### EXERCISE DESCRIPTION
What you output must match, exactly, the lines from the start of the records to the line containing "GitHub: https://github.com/chan-shaw", both ends kept and pictures excluded.

### MATERIAL PROVIDED
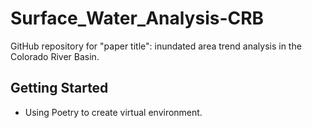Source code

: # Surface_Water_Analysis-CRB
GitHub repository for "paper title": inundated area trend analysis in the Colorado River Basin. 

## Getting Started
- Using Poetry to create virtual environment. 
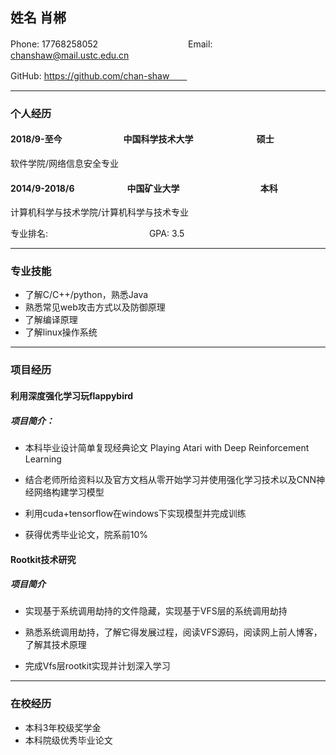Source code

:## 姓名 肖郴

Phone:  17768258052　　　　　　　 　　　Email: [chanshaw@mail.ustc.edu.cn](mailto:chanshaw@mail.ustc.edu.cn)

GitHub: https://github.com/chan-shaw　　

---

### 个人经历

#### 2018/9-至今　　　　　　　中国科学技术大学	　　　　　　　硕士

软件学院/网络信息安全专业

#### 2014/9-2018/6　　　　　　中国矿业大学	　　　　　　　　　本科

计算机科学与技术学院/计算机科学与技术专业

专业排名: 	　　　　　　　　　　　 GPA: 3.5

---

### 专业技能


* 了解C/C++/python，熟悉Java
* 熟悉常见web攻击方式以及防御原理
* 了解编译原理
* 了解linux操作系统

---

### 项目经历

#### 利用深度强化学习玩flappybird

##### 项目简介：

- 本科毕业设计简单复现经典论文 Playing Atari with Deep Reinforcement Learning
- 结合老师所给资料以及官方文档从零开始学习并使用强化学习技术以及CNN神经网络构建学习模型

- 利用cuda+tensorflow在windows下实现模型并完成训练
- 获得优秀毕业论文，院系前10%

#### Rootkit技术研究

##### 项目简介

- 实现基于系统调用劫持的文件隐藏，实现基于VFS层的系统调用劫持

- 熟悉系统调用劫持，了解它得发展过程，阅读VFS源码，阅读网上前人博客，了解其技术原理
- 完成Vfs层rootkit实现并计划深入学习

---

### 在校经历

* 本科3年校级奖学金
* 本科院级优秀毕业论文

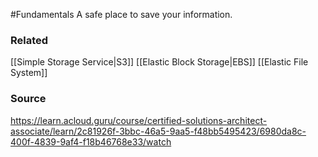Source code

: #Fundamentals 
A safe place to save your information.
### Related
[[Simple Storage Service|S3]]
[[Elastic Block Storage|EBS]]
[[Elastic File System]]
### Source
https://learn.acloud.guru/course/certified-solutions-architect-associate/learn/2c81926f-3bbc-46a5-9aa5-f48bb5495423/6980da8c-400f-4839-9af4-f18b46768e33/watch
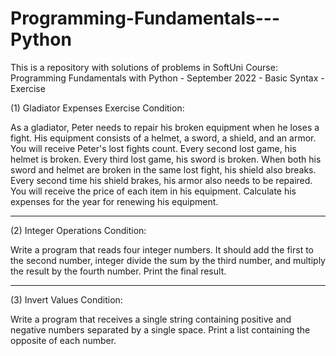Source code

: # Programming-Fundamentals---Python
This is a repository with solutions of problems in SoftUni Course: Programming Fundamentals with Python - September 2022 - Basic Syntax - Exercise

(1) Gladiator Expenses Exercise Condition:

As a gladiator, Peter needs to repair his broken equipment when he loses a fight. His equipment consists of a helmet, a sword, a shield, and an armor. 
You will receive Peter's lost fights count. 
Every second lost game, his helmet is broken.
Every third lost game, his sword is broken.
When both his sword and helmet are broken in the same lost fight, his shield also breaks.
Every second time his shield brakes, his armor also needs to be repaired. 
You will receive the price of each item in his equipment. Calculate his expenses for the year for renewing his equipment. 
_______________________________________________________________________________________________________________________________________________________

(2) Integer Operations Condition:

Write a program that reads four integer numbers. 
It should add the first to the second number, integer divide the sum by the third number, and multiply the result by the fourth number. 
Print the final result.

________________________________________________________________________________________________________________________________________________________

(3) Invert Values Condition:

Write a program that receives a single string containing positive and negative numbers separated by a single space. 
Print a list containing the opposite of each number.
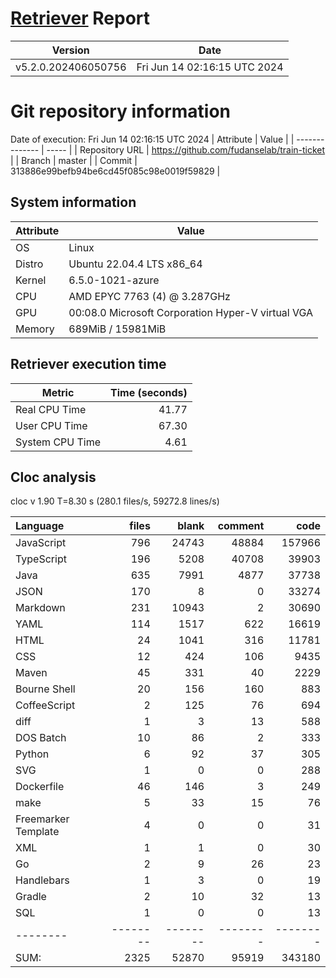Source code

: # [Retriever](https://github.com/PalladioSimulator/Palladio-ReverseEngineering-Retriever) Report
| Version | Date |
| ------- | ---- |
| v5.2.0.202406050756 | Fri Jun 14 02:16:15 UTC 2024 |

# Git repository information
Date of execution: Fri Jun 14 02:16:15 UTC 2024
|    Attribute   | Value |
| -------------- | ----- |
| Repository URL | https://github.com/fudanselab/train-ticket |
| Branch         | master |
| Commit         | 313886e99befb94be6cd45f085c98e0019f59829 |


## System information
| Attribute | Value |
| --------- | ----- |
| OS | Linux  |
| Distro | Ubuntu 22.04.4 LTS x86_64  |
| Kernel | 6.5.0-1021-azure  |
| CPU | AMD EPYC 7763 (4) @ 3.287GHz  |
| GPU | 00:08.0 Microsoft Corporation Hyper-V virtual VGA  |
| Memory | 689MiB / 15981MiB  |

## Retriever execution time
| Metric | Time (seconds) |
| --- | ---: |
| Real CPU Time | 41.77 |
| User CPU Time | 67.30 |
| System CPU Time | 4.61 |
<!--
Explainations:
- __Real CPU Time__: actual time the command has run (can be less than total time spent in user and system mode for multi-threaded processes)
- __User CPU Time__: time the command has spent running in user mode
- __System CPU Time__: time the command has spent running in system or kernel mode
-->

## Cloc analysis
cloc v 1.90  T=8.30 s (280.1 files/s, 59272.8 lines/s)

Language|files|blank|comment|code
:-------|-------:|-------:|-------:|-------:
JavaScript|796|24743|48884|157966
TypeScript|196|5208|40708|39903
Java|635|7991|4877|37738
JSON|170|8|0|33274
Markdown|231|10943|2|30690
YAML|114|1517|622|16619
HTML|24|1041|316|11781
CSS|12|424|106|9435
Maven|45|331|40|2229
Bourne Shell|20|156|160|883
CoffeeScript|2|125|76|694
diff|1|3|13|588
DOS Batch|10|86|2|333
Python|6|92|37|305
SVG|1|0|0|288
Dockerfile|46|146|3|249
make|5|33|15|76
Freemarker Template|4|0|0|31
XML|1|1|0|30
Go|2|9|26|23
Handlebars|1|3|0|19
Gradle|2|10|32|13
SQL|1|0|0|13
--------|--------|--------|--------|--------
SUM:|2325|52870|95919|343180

### ANSWER BELOW
Source code

: # Surface_Water_Analysis-CRB
GitHub repository for "paper title": inundated area trend analysis in the Colorado River Basin. 

## Getting Started
- Using Poetry to create virtual environment. 
Source code

:## 姓名 肖郴

Phone:  17768258052　　　　　　　 　　　Email: [chanshaw@mail.ustc.edu.cn](mailto:chanshaw@mail.ustc.edu.cn)

GitHub: https://github.com/chan-shaw　　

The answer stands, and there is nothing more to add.